START Exercise inputs

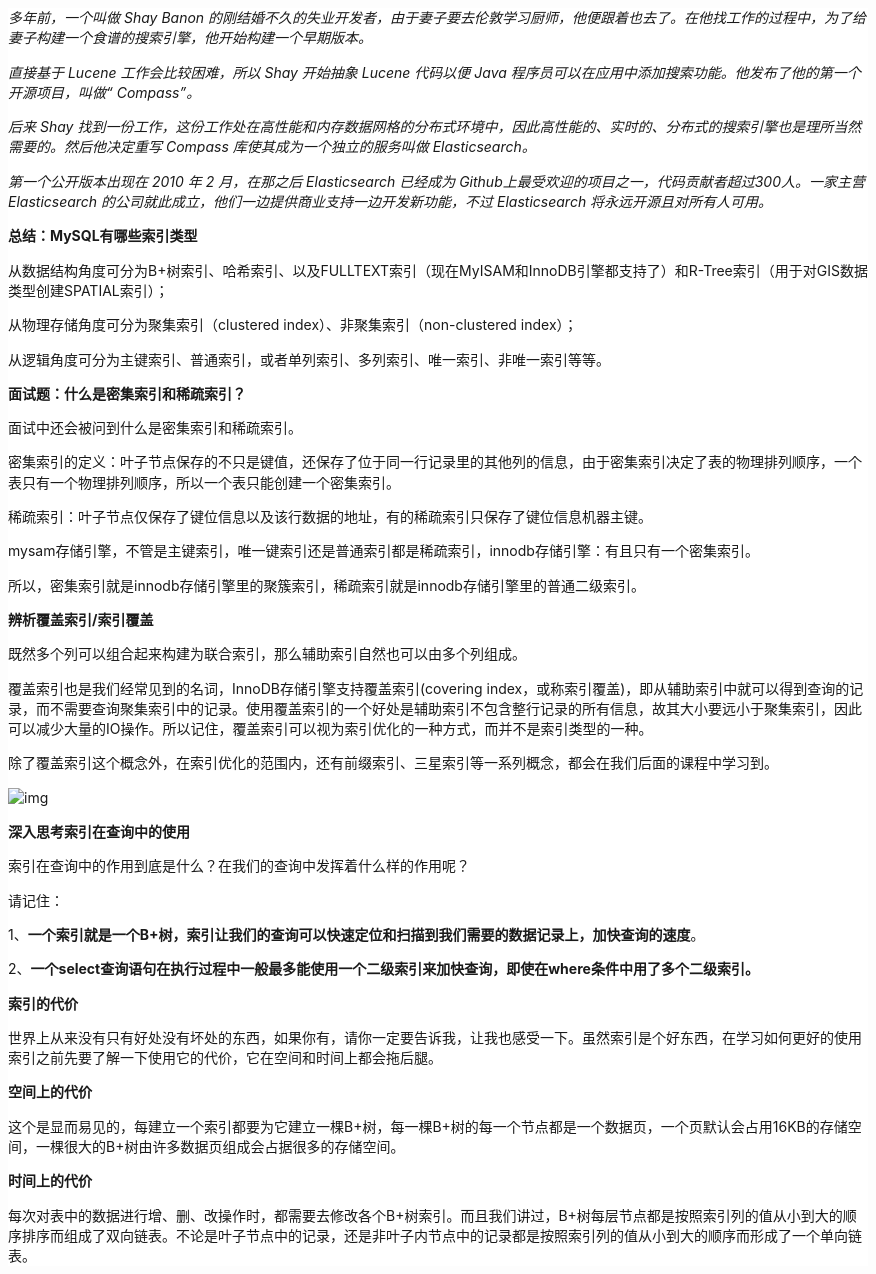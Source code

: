 *多年前，一个叫做 Shay Banon 的刚结婚不久的失业开发者，由于妻子要去伦敦学习厨师，他便跟着也去了。在他找工作的过程中，为了给妻子构建一个食谱的搜索引擎，他开始构建一个早期版本。*

*直接基于 Lucene 工作会比较困难，所以 Shay 开始抽象 Lucene 代码以便 Java 程序员可以在应用中添加搜索功能。他发布了他的第一个开源项目，叫做“ Compass”。*

*后来 Shay 找到一份工作，这份工作处在高性能和内存数据网格的分布式环境中，因此高性能的、实时的、分布式的搜索引擎也是理所当然需要的。然后他决定重写 Compass 库使其成为一个独立的服务叫做 Elasticsearch。*

*第一个公开版本出现在 2010 年 2 月，在那之后 Elasticsearch 已经成为 Github上最受欢迎的项目之一，代码贡献者超过300人。一家主营 Elasticsearch 的公司就此成立，他们一边提供商业支持一边开发新功能，不过 Elasticsearch 将永远开源且对所有人可用。*

**总结：MySQL有哪些索引类型**

从数据结构角度可分为B+树索引、哈希索引、以及FULLTEXT索引（现在MyISAM和InnoDB引擎都支持了）和R-Tree索引（用于对GIS数据类型创建SPATIAL索引）；

从物理存储角度可分为聚集索引（clustered index）、非聚集索引（non-clustered index）；

从逻辑角度可分为主键索引、普通索引，或者单列索引、多列索引、唯一索引、非唯一索引等等。

**面试题：什么是密集索引和稀疏索引？**

面试中还会被问到什么是密集索引和稀疏索引。

密集索引的定义：叶子节点保存的不只是键值，还保存了位于同一行记录里的其他列的信息，由于密集索引决定了表的物理排列顺序，一个表只有一个物理排列顺序，所以一个表只能创建一个密集索引。

稀疏索引：叶子节点仅保存了键位信息以及该行数据的地址，有的稀疏索引只保存了键位信息机器主键。

mysam存储引擎，不管是主键索引，唯一键索引还是普通索引都是稀疏索引，innodb存储引擎：有且只有一个密集索引。

所以，密集索引就是innodb存储引擎里的聚簇索引，稀疏索引就是innodb存储引擎里的普通二级索引。

**辨析覆盖索引/索引覆盖**

既然多个列可以组合起来构建为联合索引，那么辅助索引自然也可以由多个列组成。

覆盖索引也是我们经常见到的名词，InnoDB存储引擎支持覆盖索引(covering index，或称索引覆盖)，即从辅助索引中就可以得到查询的记录，而不需要查询聚集索引中的记录。使用覆盖索引的一个好处是辅助索引不包含整行记录的所有信息，故其大小要远小于聚集索引，因此可以减少大量的IO操作。所以记住，覆盖索引可以视为索引优化的一种方式，而并不是索引类型的一种。

除了覆盖索引这个概念外，在索引优化的范围内，还有前缀索引、三星索引等一系列概念，都会在我们后面的课程中学习到。

![img](https://gitee.com/wowosong/pic-md/raw/master/20211226220510.png)

**深入思考索引在查询中的使用**

索引在查询中的作用到底是什么？在我们的查询中发挥着什么样的作用呢？

请记住：

1、**一个索引就是一个B+树，索引让我们的查询可以快速定位和扫描到我们需要的数据记录上，加快查询的速度**。

2、**一个select查询语句在执行过程中一般最多能使用一个二级索引来加快查询，即使在where条件中用了多个二级索引。**

**索引的代价**

世界上从来没有只有好处没有坏处的东西，如果你有，请你一定要告诉我，让我也感受一下。虽然索引是个好东西，在学习如何更好的使用索引之前先要了解一下使用它的代价，它在空间和时间上都会拖后腿。

**空间上的代价**

这个是显而易见的，每建立一个索引都要为它建立一棵B+树，每一棵B+树的每一个节点都是一个数据页，一个页默认会占用16KB的存储空间，一棵很大的B+树由许多数据页组成会占据很多的存储空间。

**时间上的代价**

每次对表中的数据进行增、删、改操作时，都需要去修改各个B+树索引。而且我们讲过，B+树每层节点都是按照索引列的值从小到大的顺序排序而组成了双向链表。不论是叶子节点中的记录，还是非叶子内节点中的记录都是按照索引列的值从小到大的顺序而形成了一个单向链表。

END Exercise inputs

■ Work required ■
The line with "覆盖索引也是我们经常见到的名" and all lines after it through the end of the data above: write these out exactly and add nothing.

■ Output of the task ■
覆盖索引也是我们经常见到的名词，InnoDB存储引擎支持覆盖索引(covering index，或称索引覆盖)，即从辅助索引中就可以得到查询的记录，而不需要查询聚集索引中的记录。使用覆盖索引的一个好处是辅助索引不包含整行记录的所有信息，故其大小要远小于聚集索引，因此可以减少大量的IO操作。所以记住，覆盖索引可以视为索引优化的一种方式，而并不是索引类型的一种。

除了覆盖索引这个概念外，在索引优化的范围内，还有前缀索引、三星索引等一系列概念，都会在我们后面的课程中学习到。

![img](https://gitee.com/wowosong/pic-md/raw/master/20211226220510.png)

**深入思考索引在查询中的使用**

索引在查询中的作用到底是什么？在我们的查询中发挥着什么样的作用呢？

请记住：

1、**一个索引就是一个B+树，索引让我们的查询可以快速定位和扫描到我们需要的数据记录上，加快查询的速度**。

2、**一个select查询语句在执行过程中一般最多能使用一个二级索引来加快查询，即使在where条件中用了多个二级索引。**

**索引的代价**

世界上从来没有只有好处没有坏处的东西，如果你有，请你一定要告诉我，让我也感受一下。虽然索引是个好东西，在学习如何更好的使用索引之前先要了解一下使用它的代价，它在空间和时间上都会拖后腿。

**空间上的代价**

这个是显而易见的，每建立一个索引都要为它建立一棵B+树，每一棵B+树的每一个节点都是一个数据页，一个页默认会占用16KB的存储空间，一棵很大的B+树由许多数据页组成会占据很多的存储空间。

**时间上的代价**

每次对表中的数据进行增、删、改操作时，都需要去修改各个B+树索引。而且我们讲过，B+树每层节点都是按照索引列的值从小到大的顺序排序而组成了双向链表。不论是叶子节点中的记录，还是非叶子内节点中的记录都是按照索引列的值从小到大的顺序而形成了一个单向链表。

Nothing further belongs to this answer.